*** Data for processing ***

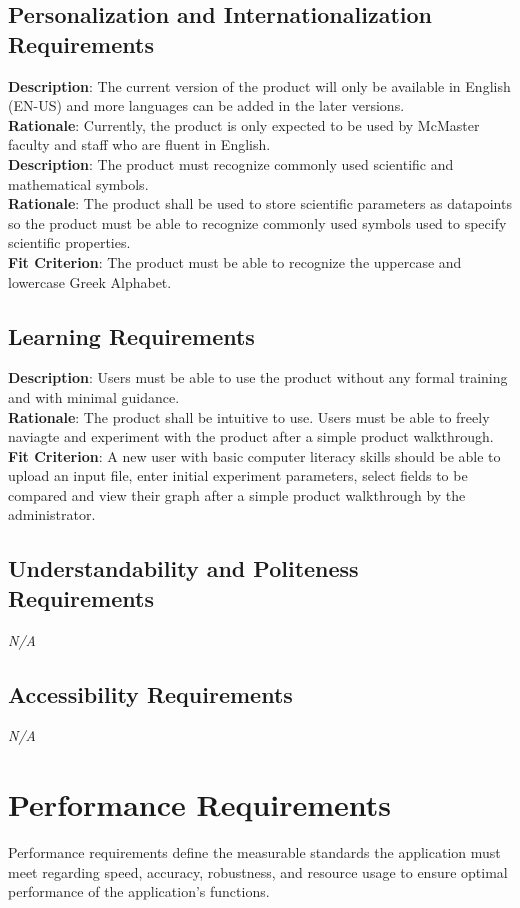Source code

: \documentclass[12pt]{article}
\begin{document}
\subsection{Personalization and Internationalization Requirements}
\textbf{Description}: The current version of the product will only be available in English (EN-US) and more languages can be added in the later versions.\\
\textbf{Rationale}: Currently, the product is only expected to be used by McMaster faculty and staff who are fluent in English.\\
\newline
\textbf{Description}: The product must recognize commonly used scientific and mathematical symbols.\\
\textbf{Rationale}: The product shall be used to store scientific parameters as datapoints so the product must be able to recognize commonly used symbols used to specify scientific properties.\\
\textbf{Fit Criterion}: The product must be able to recognize the uppercase and lowercase Greek Alphabet.

\subsection{Learning Requirements}
\textbf{Description}: Users must be able to use the product without any formal training and with minimal guidance.\\
\textbf{Rationale}: The product shall be intuitive to use. Users must be able to freely naviagte and experiment with the product after a simple product walkthrough.\\
\textbf{Fit Criterion}: A new user with basic computer literacy skills should be able to upload an input file, enter initial experiment parameters, select fields to be compared and view their graph
after a simple product walkthrough by the administrator.

\subsection{Understandability and Politeness Requirements}
\emph{N/A}

\subsection{Accessibility Requirements}
\emph{N/A}

\section{Performance Requirements}
Performance requirements define the measurable standards the application must meet regarding speed, accuracy, robustness, and resource usage to ensure optimal performance of the application's functions.
\end{document}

***

◆ Directions for this task ◆
Could you write out the records exactly while omitting every picture?

◆ Exercise solution ◆
Source code

: \documentclass[12pt]{article}
\begin{document}
\subsection{Personalization and Internationalization Requirements}
\textbf{Description}: The current version of the product will only be available in English (EN-US) and more languages can be added in the later versions.\\
\textbf{Rationale}: Currently, the product is only expected to be used by McMaster faculty and staff who are fluent in English.\\
\newline
\textbf{Description}: The product must recognize commonly used scientific and mathematical symbols.\\
\textbf{Rationale}: The product shall be used to store scientific parameters as datapoints so the product must be able to recognize commonly used symbols used to specify scientific properties.\\
\textbf{Fit Criterion}: The product must be able to recognize the uppercase and lowercase Greek Alphabet.

\subsection{Learning Requirements}
\textbf{Description}: Users must be able to use the product without any formal training and with minimal guidance.\\
\textbf{Rationale}: The product shall be intuitive to use. Users must be able to freely naviagte and experiment with the product after a simple product walkthrough.\\
\textbf{Fit Criterion}: A new user with basic computer literacy skills should be able to upload an input file, enter initial experiment parameters, select fields to be compared and view their graph
after a simple product walkthrough by the administrator.

\subsection{Understandability and Politeness Requirements}
\emph{N/A}

\subsection{Accessibility Requirements}
\emph{N/A}

\section{Performance Requirements}
Performance requirements define the measurable standards the application must meet regarding speed, accuracy, robustness, and resource usage to ensure optimal performance of the application's functions.
\end{document}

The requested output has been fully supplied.